What you have to do
Go to the line that contains "[Stochastic Gradient Langevin" and transcribe from there to the end of the entries, that line and the last one included.

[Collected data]
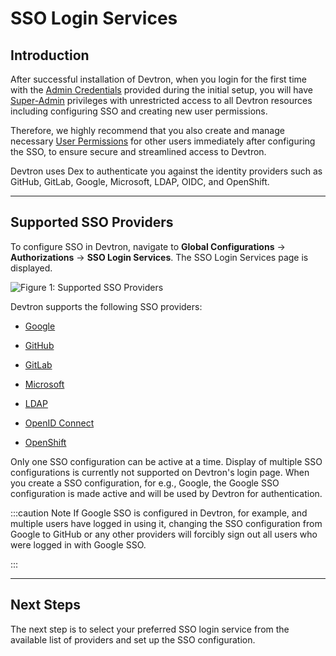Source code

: # SSO Login Services

## Introduction

After successful installation of Devtron, when you login for the first time with the [Admin Credentials](../../setup/install/devtron-oss.md#step-4-log-in-to-devtron) provided during the initial setup, you will have [Super-Admin](user-access.md) privileges with unrestricted access to all Devtron resources including configuring SSO and creating new user permissions.

Therefore, we highly recommend that you also create and manage necessary [User Permissions](user-access.md) for other users immediately after configuring the SSO, to ensure secure and streamlined access to Devtron. 

Devtron uses Dex to authenticate you against the identity providers such as GitHub, GitLab, Google, Microsoft, LDAP, OIDC, and OpenShift.

---

## Supported SSO Providers

To configure SSO in Devtron, navigate to **Global Configurations** → **Authorizations** → **SSO Login Services**. The SSO Login Services page is displayed.

![Figure 1: Supported SSO Providers](https://devtron-public-asset.s3.us-east-2.amazonaws.com/images/global-configurations/sso-login-service/sso-login-home.jpg)

Devtron supports the following SSO providers:

* [Google](./authorization/sso/google.md)

* [GitHub](./authorization/sso/github.md)

* [GitLab](./authorization/sso/gitlab.md)

* [Microsoft](./authorization/sso/microsoft.md)

* [LDAP](./authorization/sso/ldap.md)

* [OpenID Connect](./authorization/sso/oidc.md)

* [OpenShift](./authorization/sso/openshift.md)

Only one SSO configuration can be active at a time. Display of multiple SSO configurations is currently not supported on Devtron's login page. When you create a SSO configuration, for e.g., Google, the Google SSO configuration is made active and will be used by Devtron for authentication.  

:::caution Note
If Google SSO is configured in Devtron, for example, and multiple users have logged in using it, changing the SSO configuration from Google to GitHub or any other providers will forcibly sign out all users who were logged in with Google SSO.

:::

---

## Next Steps

The next step is to select your preferred SSO login service from the available list of providers and set up the SSO configuration. 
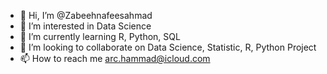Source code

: - 👋 Hi, I’m @Zabeehnafeesahmad
- 👀 I’m interested in Data Science
- 🌱 I’m currently learning R, Python, SQL
- 💞️ I’m looking to collaborate on Data Science, Statistic, R, Python Project
- 📫 How to reach me arc.hammad@icloud.com

<!---
Zabeehnafeesahmad/Zabeehnafeesahmad is a ✨ special ✨ repository because its `README.md` (this file) appears on your GitHub profile.
You can click the Preview link to take a look at your changes.
--->
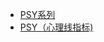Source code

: * [PSY系列](http://www.net767.com/Special/psy/)
* [PSY（心理线指标)](https://weread.qq.com/web/reader/d7c32f9071d7b82ed7c9b52k65132ca01b6512bd43d90e3)
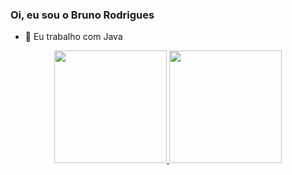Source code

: ### Oi, eu sou o Bruno Rodrigues

- 🔭 Eu trabalho com Java

<div align="center">
  <a href="https://github.com/brunordg">
  <img height="180em" src="https://github-readme-stats.vercel.app/api?username=brunordg&show_icons=true&theme=dracula&include_all_commits=true&count_private=true"/>
  <img height="180em" src="https://github-readme-stats.vercel.app/api/top-langs/?username=brunordg&layout=compact&langs_count=7&theme=dracula"/>
</div>
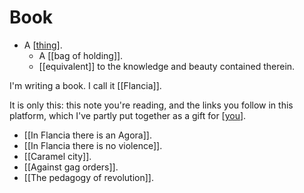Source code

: # Book

- A [[thing]].
  - A [[bag of holding]].
  - [[equivalent]] to the knowledge and beauty contained therein.

I'm writing a book. I call it [[Flancia]].

It is only this: this note you're reading, and the links you follow in this platform, which I've partly put together as a gift for [[you]].


- [[In Flancia there is an Agora]].
- [[In Flancia there is no violence]].
- [[Caramel city]].
- [[Against gag orders]].
- [[The pedagogy of revolution]].





[//begin]: # "Autogenerated link references for markdown compatibility"
[thing]: thing "Thing"
[you]: you "You"
[//end]: # "Autogenerated link references"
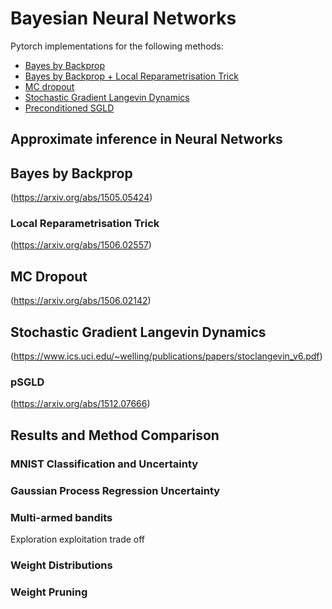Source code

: # Bayesian Neural Networks

Pytorch implementations for the following methods:

* [Bayes by Backprop](#bayes-by-backprop)
* [Bayes by Backprop + Local Reparametrisation Trick](#local-reparametrisation-trick)
* [MC dropout](#mc-dropout)
* [Stochastic Gradient Langevin Dynamics](#stochastic-gradient-langevin-dynamics)
* [Preconditioned SGLD](#pSGLD)

## Approximate inference in Neural Networks

## Bayes by Backprop
(https://arxiv.org/abs/1505.05424)

### Local Reparametrisation Trick
(https://arxiv.org/abs/1506.02557)


## MC Dropout
(https://arxiv.org/abs/1506.02142)

## Stochastic Gradient Langevin Dynamics

(https://www.ics.uci.edu/~welling/publications/papers/stoclangevin_v6.pdf)

### pSGLD
(https://arxiv.org/abs/1512.07666)

## Results and  Method Comparison

### MNIST Classification and Uncertainty

### Gaussian Process Regression Uncertainty

### Multi-armed bandits
Exploration exploitation trade off

### Weight Distributions

### Weight Pruning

Response
* [Stochastic Gradient Langevin Dynamics](#stochastic-gradient-langevin-dynamics)
* [Preconditioned SGLD](#pSGLD)

## Approximate inference in Neural Networks

## Bayes by Backprop
(https://arxiv.org/abs/1505.05424)

### Local Reparametrisation Trick
(https://arxiv.org/abs/1506.02557)


## MC Dropout
(https://arxiv.org/abs/1506.02142)

## Stochastic Gradient Langevin Dynamics

(https://www.ics.uci.edu/~welling/publications/papers/stoclangevin_v6.pdf)

### pSGLD
(https://arxiv.org/abs/1512.07666)

## Results and  Method Comparison

### MNIST Classification and Uncertainty

### Gaussian Process Regression Uncertainty

### Multi-armed bandits
Exploration exploitation trade off

### Weight Distributions

### Weight Pruning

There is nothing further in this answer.